By Philip Goldberg Email By Philip Goldberg
September 2020
Icons: The Messiah of Self-Realization

Swami Vivekananada laid the groundwork for American interest in Eastern spirituality. Then a generation later, PARAMAHANSA YOGANANDA spread that interest far and wide. Here’s a look at his legacy on the occasion of the centennial of his arrival in America.

On September 19, 1920, a ship called City of Sparta docked in Boston Harbor. The first passenger ship to sail from India to America since the outbreak of World War I, it had left Calcutta on August 2 with a cargo of merchandise and 61 passengers. A few were photographed for the Boston Globe, including a man in a turban and a full-length tunic, both no doubt orange, identified as “a Hindu of Ranchi, India,” who shocked reporters when he “bid them good morning in perfectly good English.” His name was Swami Yogananda.

Adept at adaptation

Only 27 at the time, Yogananda appears stately and dignified in the black-and-white photo. If anyone back in Calcutta had seen the picture, they would have been surprised to see that he was clean-shaven. He had shaved during the voyage because fellow passengers said a beard would attract unpleasant reactions from Americans. So would his long hair, he was told, but trimming it would have violated custom for a swami. For the rest of his life, almost all of which was spent in America, he remained beardless and long-haired, although he would often gather the hair and tuck it into the collar of his coat or under his hat when he wore Western clothing in public to avoid unwanted attention.

Such adjustments were wise for a stranger in a strange land, some of whose inhabitants were hostile to the dark-skinned and the foreign. Yogananda would continue to adapt, both in small ways—learning to use the subway, operate new gadgets, and select food in self-service cafeterias to name a few—and in important ways: by skillfully adapting the wisdom of India’s sages to reach American seekers. He learned quickly which language worked best, which needs and values to appeal to, and which means of communication to employ in a pragmatic culture obsessed with material progress, self-improvement, and scientific advances.

The maiden lecture

His first speaking engagement was on October 6, as the leaves were beginning to change color and the air was already chillier than Bengal ever was, and the nation’s attention was on the first election in which women were allowed to vote. The occasion was the Congress of Religious Liberals, sponsored by the American Unitarian Association. The conference provided the rationale for Yogananda’s voyage to America, a destiny forecast years earlier by his revered guru, Sri Yukteswar, who groomed his exceptional disciple for the task. Yogananda was actually replacing the scheduled Hindu representative,a distinguished educator named Haramba Maitra.

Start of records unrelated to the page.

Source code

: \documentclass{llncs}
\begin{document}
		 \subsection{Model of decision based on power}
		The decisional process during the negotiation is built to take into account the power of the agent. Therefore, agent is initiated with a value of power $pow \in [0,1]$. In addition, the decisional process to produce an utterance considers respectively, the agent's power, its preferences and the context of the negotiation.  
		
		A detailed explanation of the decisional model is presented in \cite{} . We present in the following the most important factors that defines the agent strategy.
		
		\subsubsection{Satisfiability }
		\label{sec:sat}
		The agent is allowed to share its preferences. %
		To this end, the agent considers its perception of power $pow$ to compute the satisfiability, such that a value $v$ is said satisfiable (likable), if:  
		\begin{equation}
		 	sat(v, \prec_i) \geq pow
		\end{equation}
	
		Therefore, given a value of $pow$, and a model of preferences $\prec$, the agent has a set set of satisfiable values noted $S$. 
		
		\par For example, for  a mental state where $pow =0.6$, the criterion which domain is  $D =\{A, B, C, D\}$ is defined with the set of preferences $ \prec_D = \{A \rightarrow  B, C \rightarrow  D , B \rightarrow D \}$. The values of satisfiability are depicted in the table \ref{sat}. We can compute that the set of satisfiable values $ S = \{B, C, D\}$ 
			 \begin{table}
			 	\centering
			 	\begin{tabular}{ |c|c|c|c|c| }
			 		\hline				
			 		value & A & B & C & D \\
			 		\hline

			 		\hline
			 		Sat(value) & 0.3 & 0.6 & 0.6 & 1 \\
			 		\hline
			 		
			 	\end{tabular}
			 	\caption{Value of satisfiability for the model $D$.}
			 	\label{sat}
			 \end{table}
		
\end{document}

The remarkable story of how Yogananda received the assignment, obtained a passport in record time, booked passage on a sold-out ship, and got his father to cover the cost can be attributed to coincidence, good luck, karmic destiny, or divine intervention, depending on one’s point of view.

1. Boston Globe 9-20-20 sparta arrived-edged.jpg

His maiden lecture serves as a preview of what Yogananda would teach for the remainder of his life. Titled “The Science of Religion,” it describes a Vedic approach to the spiritual life rooted in direct experience that transcends theological differences. There is no record of the actual speech, but Yogananda published an expanded version of it in a book by the same title. Like his illustrious predecessor, Swami Vivekananda, he said he was not  ffering a creed or a dogma, but universal principles that could be seen as “a science of soul.” This passage sums up his message:

If by religion we understand only practices, particular tenets, dogmas, customs, and conventions, then there may be grounds for the existence of so many religions. But if religion means primarily God-Consciousness, or the realization of God both within and without, and secondarily a body of beliefs, tenets, and dogmas, then, strictly speaking, there is but one religion in the world, for there is but one God. In reality, God and man are one, and the separation is only apparent.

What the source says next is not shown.